Que condamnent les médias et les dirigeants politiques quand ils fustigent les violences, celles de la rue, les violences populaires ? Est-ce réellement la violence ou est-ce autre chose ? Ne sont-ils pas plutôt tout simplement terrorisés, non par la violence – qu’ils maîtrisent bien – mais par l’idée insoutenable que l’ordre établi pourrait être bousculé, modifié ?
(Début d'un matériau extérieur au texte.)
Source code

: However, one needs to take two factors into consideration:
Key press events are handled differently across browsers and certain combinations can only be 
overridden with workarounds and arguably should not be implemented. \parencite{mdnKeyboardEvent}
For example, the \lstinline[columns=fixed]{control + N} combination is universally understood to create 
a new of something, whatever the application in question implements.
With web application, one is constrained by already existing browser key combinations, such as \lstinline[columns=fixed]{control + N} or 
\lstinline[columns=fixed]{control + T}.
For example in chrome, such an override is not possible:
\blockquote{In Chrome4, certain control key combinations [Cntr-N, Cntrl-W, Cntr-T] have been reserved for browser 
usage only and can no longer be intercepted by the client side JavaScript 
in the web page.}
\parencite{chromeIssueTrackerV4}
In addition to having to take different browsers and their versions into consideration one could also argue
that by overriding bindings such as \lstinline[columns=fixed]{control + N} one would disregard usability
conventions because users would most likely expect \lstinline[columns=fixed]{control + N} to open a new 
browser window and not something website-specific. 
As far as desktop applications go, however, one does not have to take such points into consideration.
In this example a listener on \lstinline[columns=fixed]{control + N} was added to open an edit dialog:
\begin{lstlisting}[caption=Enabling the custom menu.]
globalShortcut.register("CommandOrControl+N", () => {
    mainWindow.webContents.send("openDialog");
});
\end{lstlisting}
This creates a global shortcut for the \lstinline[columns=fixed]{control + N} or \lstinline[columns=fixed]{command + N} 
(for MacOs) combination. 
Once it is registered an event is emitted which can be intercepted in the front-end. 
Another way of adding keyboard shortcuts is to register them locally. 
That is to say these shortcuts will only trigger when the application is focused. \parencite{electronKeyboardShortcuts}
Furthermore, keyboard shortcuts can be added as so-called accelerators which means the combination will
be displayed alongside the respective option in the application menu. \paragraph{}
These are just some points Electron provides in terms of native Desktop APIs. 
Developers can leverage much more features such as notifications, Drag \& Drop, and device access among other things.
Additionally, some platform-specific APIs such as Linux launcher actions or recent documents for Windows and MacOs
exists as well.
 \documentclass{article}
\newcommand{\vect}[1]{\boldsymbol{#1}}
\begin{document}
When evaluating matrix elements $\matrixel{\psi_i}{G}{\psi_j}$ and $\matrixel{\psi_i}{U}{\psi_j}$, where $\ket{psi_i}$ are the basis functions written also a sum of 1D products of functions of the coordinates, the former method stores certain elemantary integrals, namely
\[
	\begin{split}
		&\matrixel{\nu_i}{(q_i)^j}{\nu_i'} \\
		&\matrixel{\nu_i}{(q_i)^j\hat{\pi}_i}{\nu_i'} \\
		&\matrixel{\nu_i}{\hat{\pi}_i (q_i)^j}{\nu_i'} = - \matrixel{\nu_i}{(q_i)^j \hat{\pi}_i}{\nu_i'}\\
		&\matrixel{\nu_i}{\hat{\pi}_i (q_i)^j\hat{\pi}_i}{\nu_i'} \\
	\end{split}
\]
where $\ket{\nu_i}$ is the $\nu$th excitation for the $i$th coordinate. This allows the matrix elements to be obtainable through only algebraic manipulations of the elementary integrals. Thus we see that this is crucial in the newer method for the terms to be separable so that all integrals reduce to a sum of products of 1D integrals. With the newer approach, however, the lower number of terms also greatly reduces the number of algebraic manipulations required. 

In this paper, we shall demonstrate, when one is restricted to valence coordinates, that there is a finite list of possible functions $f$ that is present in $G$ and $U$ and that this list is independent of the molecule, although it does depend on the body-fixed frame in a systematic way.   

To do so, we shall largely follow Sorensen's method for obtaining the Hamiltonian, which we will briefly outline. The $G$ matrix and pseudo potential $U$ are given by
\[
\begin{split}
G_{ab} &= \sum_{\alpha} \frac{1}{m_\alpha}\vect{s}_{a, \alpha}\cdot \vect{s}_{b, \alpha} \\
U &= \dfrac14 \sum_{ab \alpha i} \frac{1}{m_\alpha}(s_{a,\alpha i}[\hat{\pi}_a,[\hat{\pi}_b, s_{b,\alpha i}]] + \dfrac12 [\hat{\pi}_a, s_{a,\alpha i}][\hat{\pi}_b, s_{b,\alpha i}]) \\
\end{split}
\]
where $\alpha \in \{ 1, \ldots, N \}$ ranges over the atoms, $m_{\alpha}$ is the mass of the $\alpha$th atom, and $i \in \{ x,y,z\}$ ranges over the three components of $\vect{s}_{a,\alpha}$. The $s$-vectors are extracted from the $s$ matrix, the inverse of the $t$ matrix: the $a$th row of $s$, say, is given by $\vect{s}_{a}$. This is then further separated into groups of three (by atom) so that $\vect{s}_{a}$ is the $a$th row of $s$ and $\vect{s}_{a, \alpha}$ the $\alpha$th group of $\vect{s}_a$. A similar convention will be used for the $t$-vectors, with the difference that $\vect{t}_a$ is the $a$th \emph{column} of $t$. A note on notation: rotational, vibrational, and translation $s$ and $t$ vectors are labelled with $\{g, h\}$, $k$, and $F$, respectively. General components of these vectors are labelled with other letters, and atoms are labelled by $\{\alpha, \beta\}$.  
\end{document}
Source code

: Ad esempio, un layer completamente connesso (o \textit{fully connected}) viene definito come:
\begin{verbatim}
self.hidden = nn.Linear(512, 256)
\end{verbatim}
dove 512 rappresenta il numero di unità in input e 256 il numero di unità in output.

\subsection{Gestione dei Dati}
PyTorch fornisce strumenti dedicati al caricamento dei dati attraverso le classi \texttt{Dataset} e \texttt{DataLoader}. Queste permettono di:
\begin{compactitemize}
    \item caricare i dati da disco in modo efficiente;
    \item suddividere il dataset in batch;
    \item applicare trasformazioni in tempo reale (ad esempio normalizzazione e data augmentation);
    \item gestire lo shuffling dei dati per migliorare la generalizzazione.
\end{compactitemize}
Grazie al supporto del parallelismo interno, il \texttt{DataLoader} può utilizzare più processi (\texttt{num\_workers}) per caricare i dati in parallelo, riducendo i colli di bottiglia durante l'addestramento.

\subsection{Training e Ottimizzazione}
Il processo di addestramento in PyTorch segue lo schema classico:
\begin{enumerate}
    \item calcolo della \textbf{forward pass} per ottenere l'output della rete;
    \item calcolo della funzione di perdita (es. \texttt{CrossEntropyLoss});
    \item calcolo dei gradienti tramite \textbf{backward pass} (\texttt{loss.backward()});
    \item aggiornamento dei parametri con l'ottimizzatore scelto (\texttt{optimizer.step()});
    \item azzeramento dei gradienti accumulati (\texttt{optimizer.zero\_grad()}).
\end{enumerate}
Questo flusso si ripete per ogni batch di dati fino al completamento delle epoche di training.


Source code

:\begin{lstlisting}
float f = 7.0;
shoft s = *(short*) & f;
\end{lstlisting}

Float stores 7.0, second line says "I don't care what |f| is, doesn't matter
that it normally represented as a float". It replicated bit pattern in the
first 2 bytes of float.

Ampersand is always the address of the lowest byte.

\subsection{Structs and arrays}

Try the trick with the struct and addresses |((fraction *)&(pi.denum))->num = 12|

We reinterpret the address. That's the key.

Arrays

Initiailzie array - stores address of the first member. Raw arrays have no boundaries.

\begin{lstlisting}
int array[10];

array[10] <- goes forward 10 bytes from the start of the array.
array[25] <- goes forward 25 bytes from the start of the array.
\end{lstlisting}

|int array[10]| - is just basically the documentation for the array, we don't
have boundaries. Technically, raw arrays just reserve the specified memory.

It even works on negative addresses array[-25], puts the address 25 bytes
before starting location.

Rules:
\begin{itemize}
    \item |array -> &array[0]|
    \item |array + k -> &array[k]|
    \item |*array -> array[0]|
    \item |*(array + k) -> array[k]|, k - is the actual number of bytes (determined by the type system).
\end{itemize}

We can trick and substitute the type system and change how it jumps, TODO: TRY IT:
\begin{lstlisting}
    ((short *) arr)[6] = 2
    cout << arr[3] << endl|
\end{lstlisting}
Il serait hautement paradoxal pour ce système, cet ordre établi, de condamner la violence… Comment nier qu’il génère et alimente les plus atroces violences humaines : quelle plus grande violence que celle des guerres et des génocides ? Quelle plus grande violence que celle de nantis se délectant chaque jour des mets les plus onéreux alors que d’autres citoyens n’ont en fin de mois même plus de quoi nourrir leurs enfants ? Quelle plus grande violence que celle d’une Humanité et d’une Terre asservies pour le seul profit d’une minorité ?
Ce système, cet ordre établi, a autorisé et autorise tout ce qui bafoue les principes de Liberté, d’Egalité et de Fraternité auxquels l’Homme devrait aspirer. Alors finalement, vouloir défendre l’ordre dans ce système et qui plus est par la force – fût-elle proportionnée – ne constituerait-il pas en fait la plus insidieuse des violences ?
Ce système, cet ordre établi, est celui de l’Humanité depuis des siècles et des siècles : c’est le dogme dirigeants / dirigés. Comment ne pas avoir encore compris, avec la lourde expérience qui est la nôtre, que quand certains hommes se voient confier de trop grands pouvoirs, ils finissent systématiquement par en abuser et très souvent surtout pour leurs propres intérêts ? Comment ne pas constater que quand les populations se voient gouvernées par des hommes jouissant de trop grands pouvoirs, elles finissent par devenir l’ombre de ce qu’elles pourraient être, par devenir assistées, apathiques, soumises, effrayées, intolérantes, dangereuses et violentes ?
Comment ne pas conclure que le salut de l’Humanité passera inévitablement par l’abandon de ce dogme archaïque et délétère ?
Oui, ce sera le chaos bien sûr…
Mais peut-être un chaos meilleur que celui-ci.